Music

On the Record: Christopher Slim

by Nick Pittman

It seems as if every project Christopher Slim undertakes is a love letter to a different genre and to a different decade that inspires him. His band The Transmission featured vintage horror and sci-fi inspired electro garage sounds; The Howdies were a sincere send-up of classic rockabilly. His latest, Christopher Slim & the B-Side Bosses, embarks on an old school rock/rhythm and blues journey with a vicious edge.

On most tracks, there is a bit of a feel that could be mistaken for swamp pop as Eric Bernhardt’s saxophone carries a lead role. Sometimes it seems a bit out of place, at others it is the perfect lead Yet, this is not at all swamp pop. The B-Side Bosses brand of rock goes way back to the late 1940s and 50s style where saxophones were common place in the genre. Yet, it pushes forward and modernizes the sound a bit — always with an outspoken (and sometimes sinister) subject matter. Heartbreak may have caused rock ‘n’ roll architects to shrink and retreat, but it just fuels Slim to come back with bravado.

On “Buzzard,” Slim’s guitar and Bernhardt’s sax run wild, pairing perfectly with the tune’s anger and violent warnings. The dreamy and punchy “Sleeping with Ghosts” is drum-driven with the vibe of a B-side from a “Twin Peaks” soundtrack. “Two in the Blood” possesses a raw Stray Cats swagger and beat while Slim sings about a love that leaves you black and blue, some of the most dangerous territory on the record. “(You Better) Get Right on to Steppin’” is a great song with a spine and has a catchy play between the beat and saxophone that conjures up Bill Haley’s “Rock Around the Clock.”
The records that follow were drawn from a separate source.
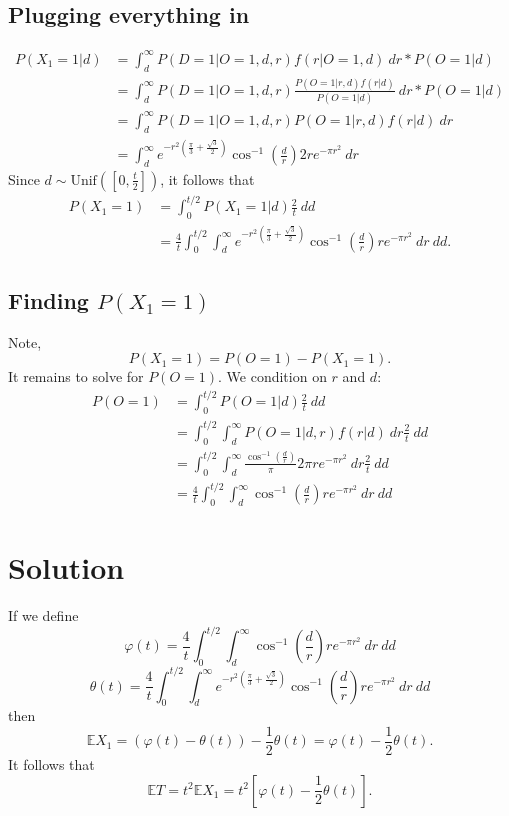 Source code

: \documentclass{article}
\begin{document}
\subsection{Plugging everything in}
\begin{equation}
\begin{split}
P(X_1 = 1|d) &= \int_d^\infty P(D = 1 | O = 1, d, r) f(r | O = 1, d) \:dr * P(O = 1 | d) \\
&= \int_d^\infty P(D = 1 | O = 1, d, r) \frac{P(O=1 | r,d)f(r | d)}{P(O=1 | d)} \:dr * P(O = 1 | d) \\
&= \int_d^\infty P(D = 1 | O = 1, d, r) P(O=1 | r,d)f(r | d) \:dr \\
&= \int_d^\infty e^{- r^2\left(\frac{\pi}{3} + \frac{\sqrt{3}}{2}\right)}\cos^{-1}\left(\frac{d}{r}\right)2re^{-\pi r^2} \:dr
\end{split}
\end{equation}
Since $d \sim \textrm{Unif}([0,\frac{t}{2}])$, it follows that
\begin{equation}
\begin{split}
P(X_1 = 1) &= \int_0^{t/2} P(X_1 = 1 | d) \frac{2}{t} \:dd \\
&= \frac{4}{t} \int_0^{t/2} \int_d^\infty e^{- r^2\left(\frac{\pi}{3} + \frac{\sqrt{3}}{2}\right)}\cos^{-1}\left(\frac{d}{r}\right)re^{-\pi r^2} \:dr \:dd.
\end{split}
\end{equation}

\subsection{Finding $P(X_1 = 1)$}
Note, 
$$P(X_1 = 1) = P(O = 1) - P(X_1 = 1).$$
It remains to solve for $P(O = 1)$. We condition on $r$ and $d$:
\begin{equation}
\begin{split}
P(O = 1) &= \int_0^{t/2} P(O = 1 | d) \frac{2}{t} \:dd \\
&= \int_0^{t/2} \int_d^\infty P(O = 1 | d,r) f(r|d) \:dr \frac{2}{t} \:dd \\
&= \int_0^{t/2} \int_d^\infty \frac{\cos^{-1}\left(\frac{d}{r}\right)}{\pi} 2\pi r e^{-\pi r^2} \:dr \frac{2}{t} \:dd \\
&= \frac{4}{t}\int_0^{t/2} \int_d^\infty \cos^{-1}\left(\frac{d}{r}\right) re^{-\pi r^2} \:dr \:dd
\end{split}
\end{equation}

\section{Solution}
If we define
$$\varphi(t) = \frac{4}{t}\int_0^{t/2} \int_d^\infty \cos^{-1}\left(\frac{d}{r}\right) re^{-\pi r^2} \:dr \:dd$$
$$\theta(t) = \frac{4}{t} \int_0^{t/2} \int_d^\infty e^{- r^2\left(\frac{\pi}{3} + \frac{\sqrt{3}}{2}\right)}\cos^{-1}\left(\frac{d}{r}\right)re^{-\pi r^2} \:dr \:dd$$
then
$$\mathbb{E}X_1 = (\varphi(t) - \theta(t)) - \frac{1}{2}\theta(t) = \varphi(t) - \frac{1}{2}\theta(t).$$
It follows that
$$\mathbb{E}T = t^2\mathbb{E}X_1 = t^2\left[\varphi(t) - \frac{1}{2}\theta(t)\right].$$
\end{document}

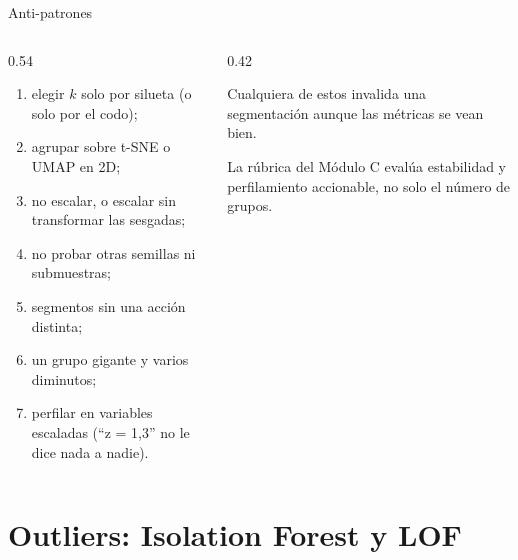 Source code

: \documentclass[aspectratio=169,12pt]{beamer}
\begin{document}
\begin{frame}{Anti-patrones}
  \begin{columns}[T]
    \begin{column}{0.54\textwidth}
      \small
      \begin{enumerate}
        \item elegir $k$ solo por silueta (o solo por el codo);
        \item agrupar sobre t-SNE o UMAP en 2D;
        \item no escalar, o escalar sin transformar las sesgadas;
        \item no probar otras semillas ni submuestras;
        \item segmentos sin una acción distinta;
        \item un grupo gigante y varios diminutos;
        \item perfilar en variables escaladas (``z = 1,3'' no le dice nada a nadie).
      \end{enumerate}
    \end{column}
    \begin{column}{0.42\textwidth}
      \begin{rulebox}
        \small Cualquiera de estos invalida una segmentación aunque las métricas se vean bien.
      \end{rulebox}
      \begin{keybox}[Taller]
        \small La rúbrica del Módulo C evalúa estabilidad y perfilamiento accionable, no solo el número de grupos.
      \end{keybox}
    \end{column}
  \end{columns}
\end{frame}

\section{Outliers: Isolation Forest y LOF}
\end{document}
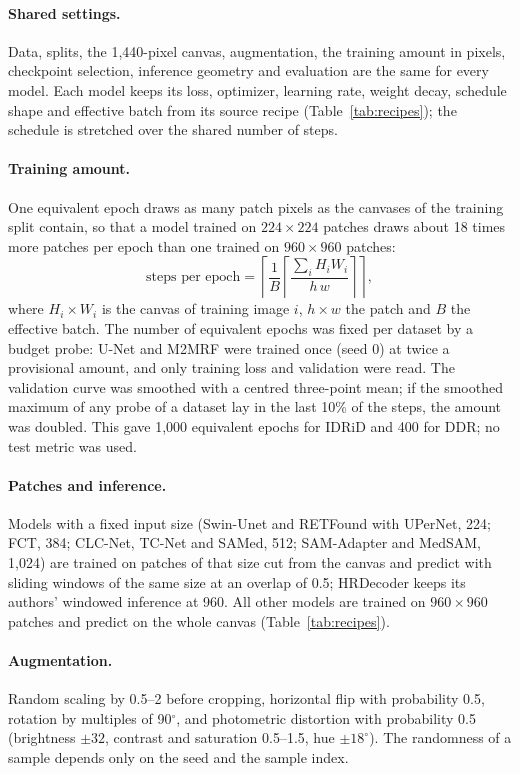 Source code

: \paragraph{Shared settings.} Data, splits, the 1,440-pixel canvas, augmentation, the training amount in pixels, checkpoint selection, inference geometry and evaluation are the same for every model. Each model keeps its loss, optimizer, learning rate, weight decay, schedule shape and effective batch from its source recipe (Table~\ref{tab:recipes}); the schedule is stretched over the shared number of steps.

\paragraph{Training amount.} One equivalent epoch draws as many patch pixels as the canvases of the training split contain, so that a model trained on $224\times224$ patches draws about 18 times more patches per epoch than one trained on $960\times960$ patches:
\begin{equation}
\text{steps per epoch}=\left\lceil \frac{1}{B}\left\lceil \frac{\sum_i H_i W_i}{h\,w} \right\rceil \right\rceil ,
\end{equation}
where $H_i\times W_i$ is the canvas of training image $i$, $h\times w$ the patch and $B$ the effective batch. The number of equivalent epochs was fixed per dataset by a budget probe: U-Net and M2MRF were trained once (seed 0) at twice a provisional amount, and only training loss and validation \mAUPR{} were read. The validation curve was smoothed with a centred three-point mean; if the smoothed maximum of any probe of a dataset lay in the last 10\% of the steps, the amount was doubled. This gave 1,000 equivalent epochs for IDRiD and 400 for DDR; no test metric was used.

\paragraph{Patches and inference.} Models with a fixed input size (Swin-Unet and RETFound with UPerNet, 224; FCT, 384; CLC-Net, TC-Net and SAMed, 512; SAM-Adapter and MedSAM, 1,024) are trained on patches of that size cut from the canvas and predict with sliding windows of the same size at an overlap of 0.5; HRDecoder keeps its authors' windowed inference at 960. All other models are trained on $960\times960$ patches and predict on the whole canvas (Table~\ref{tab:recipes}).

\paragraph{Augmentation.} Random scaling by 0.5--2 before cropping, horizontal flip with probability 0.5, rotation by multiples of 90$^\circ$, and photometric distortion with probability 0.5 (brightness $\pm32$, contrast and saturation 0.5--1.5, hue $\pm18^\circ$). The randomness of a sample depends only on the seed and the sample index.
Slim’s vocals — leaning towards a more raw sound here than in the past — underline the lyrical nature of his songs. These aren’t sock hop anthems but odes from the dark-eyed and dangerous charmer in the leather jacket waiting in the parking lot.

Through an early rock, pre-guitar solo sound — complete with a streamlined studio simplicity that removes the pretty and clean cut overtones of 1950s chart toppers — Slim juxtaposes an almost playful and innocent sound with gritty lines like “Not surprised you like pain/You had a whip and I had a chain” and “Lips like cyanide/ My, my, my/One kiss before I’m dead.”

With their lyrics that go a lot further than Haley’s (suggestive to some at the time and blamed for riots in the United Kingdom), no one will ever confuse The B-Side Bosses with its ready-for-radio-play source material. Nonetheless, it maintains its status as both a love letter to the framework of rock ‘n’ roll and to dark-themed love. Slim’s latest project is a tough and ballsy business, a malt shop massacre kind of love.